Landing : Athabascau University

Sex work in the context of "the neoliberal university": Revision

Last updated March 23, 2012 - 12:57pm by sarah beth

Hooray! Done! I did manage to get done about 10 minutes before I had to talk. Best quote ever, from Prof. Cutiepants, while fucking around with the technology: "capitalism can't be fixed, but the microphone will be." It was a lovely class, but it was HUGE: 150 students in a ginormous lecture theatre. Since I did manage to make my way from incoherent rambling to an actual argument, it went over really well. They decided to skip their break for extra discussion after the movie, and about 2/3 stuck around past the end of the class for more discussion then, too. It was kinda a kind of weird and disjointed Q&A, since there were too many people for an actual conversation, but they had a lot of good points about the movie clips and good questions at the end.
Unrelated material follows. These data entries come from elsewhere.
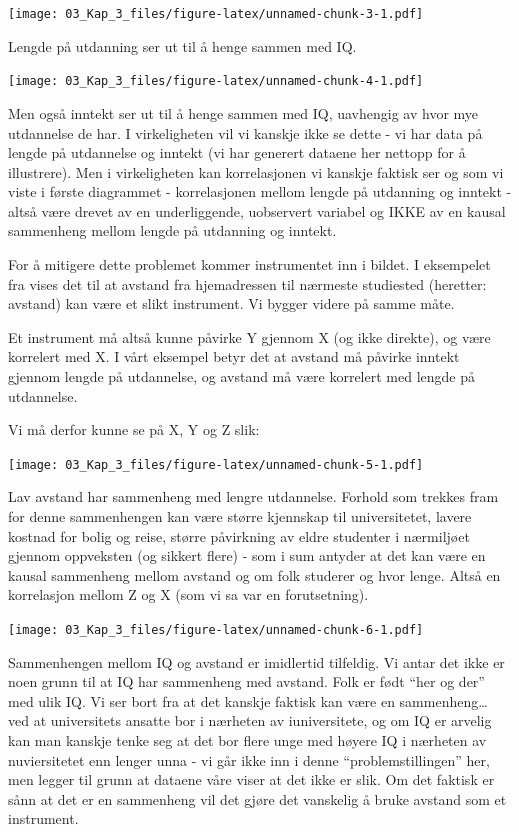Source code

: \documentclass[
]{article}
\begin{document}
\texttt{[image: 03\_Kap\_3\_files/figure-latex/unnamed-chunk-3-1.pdf]}

Lengde på utdanning ser ut til å henge sammen med IQ.

\texttt{[image: 03\_Kap\_3\_files/figure-latex/unnamed-chunk-4-1.pdf]}

Men også inntekt ser ut til å henge sammen med IQ, uavhengig av hvor mye utdannelse de har. I virkeligheten vil vi kanskje ikke se dette - vi har data på lengde på utdannelse og inntekt (vi har generert dataene her nettopp for å illustrere). Men i virkeligheten kan korrelasjonen vi kanskje faktisk ser og som vi viste i første diagrammet - korrelasjonen mellom lengde på utdanning og inntekt - altså være drevet av en underliggende, uobservert variabel og IKKE av en kausal sammenheng mellom lengde på utdanning og inntekt.

For å mitigere dette problemet kommer instrumentet inn i bildet. I eksempelet fra \citet{mastenCausalInferenceBootcamp2015} vises det til at avstand fra hjemadressen til nærmeste studiested (heretter: avstand) kan være et slikt instrument. Vi bygger videre på samme måte.

Et instrument må altså kunne påvirke Y gjennom X (og ikke direkte), og være korrelert med X. I vårt eksempel betyr det at avstand må påvirke inntekt gjennom lengde på utdannelse, og avstand må være korrelert med lengde på utdannelse.

Vi må derfor kunne se på X, Y og Z slik:

\texttt{[image: 03\_Kap\_3\_files/figure-latex/unnamed-chunk-5-1.pdf]}

Lav avstand har sammenheng med lengre utdannelse. Forhold som trekkes fram for denne sammenhengen kan være større kjennskap til universitetet, lavere kostnad for bolig og reise, større påvirkning av eldre studenter i nærmiljøet gjennom oppveksten (og sikkert flere) - som i sum antyder at det kan være en kausal sammenheng mellom avstand og om folk studerer og hvor lenge. Altså en korrelasjon mellom Z og X (som vi sa var en forutsetning).

\texttt{[image: 03\_Kap\_3\_files/figure-latex/unnamed-chunk-6-1.pdf]}

Sammenhengen mellom IQ og avstand er imidlertid tilfeldig. Vi antar det ikke er noen grunn til at IQ har sammenheng med avstand. Folk er født ``her og der'' med ulik IQ. Vi ser bort fra at det kanskje faktisk kan være en sammenheng\ldots{} ved at universitets ansatte bor i nærheten av iuniversitete, og om IQ er arvelig kan man kanskje tenke seg at det bor flere unge med høyere IQ i nærheten av nuviersitetet enn lenger unna - vi går ikke inn i denne ``problemstillingen'' her, men legger til grunn at dataene våre viser at det ikke er slik. Om det faktisk er sånn at det er en sammenheng vil det gjøre det vanskelig å bruke avstand som et instrument.
\end{document}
Profs. Cutiepants and Wonderful were both appropriately scandalized by the sex industry's sexualization of socially-awkward nerds. 

 

 

In 2005, Laura Agustin called for the development of cultural studies of commercial sex. Despite the appearance of a proliferation of sex work-related research, media attention to sex work because of Bedford v. Canada, and a certain amount of mainstreaming of sex-positive and queer feminisms in universities, the bulk of the research I've looked at continues to isolate sex work as an exceptional category for study: it's almost as if sex work happens in a void. We can study nearly anything and everything about it, sometimes including things that are transgressive and often including things that are unethical, but we still study sex work as if it's totally unrelated to any other industry or any other aspect of culture and as if we will eventually produce findings that define, once and for all, what sex work is like. Agustin writes:

Little work exists in a sex-industry framework, but if we agree that it refers to all commercial goods and services of an erotic and sexual kind, then a rich field of human activities is involved. And every one of these activities operates in a complex socio-cultural context in which the meaning of buying and selling sex is not always the same. The cultural study of commercial sex would use a cultural-studies, interdisciplinary approach to fill gaps in knowledge about commercial sex and relate the findings to other social and cultural concepts. [...] An approach that considers commercial sex as culture would look for the everyday practices involved and try to reveal how our societies distinguish between activities considered normatively ‘social’ and activities denounced as morally wrong. This means examining a range of activities that take in both commerce and sex. (618-19)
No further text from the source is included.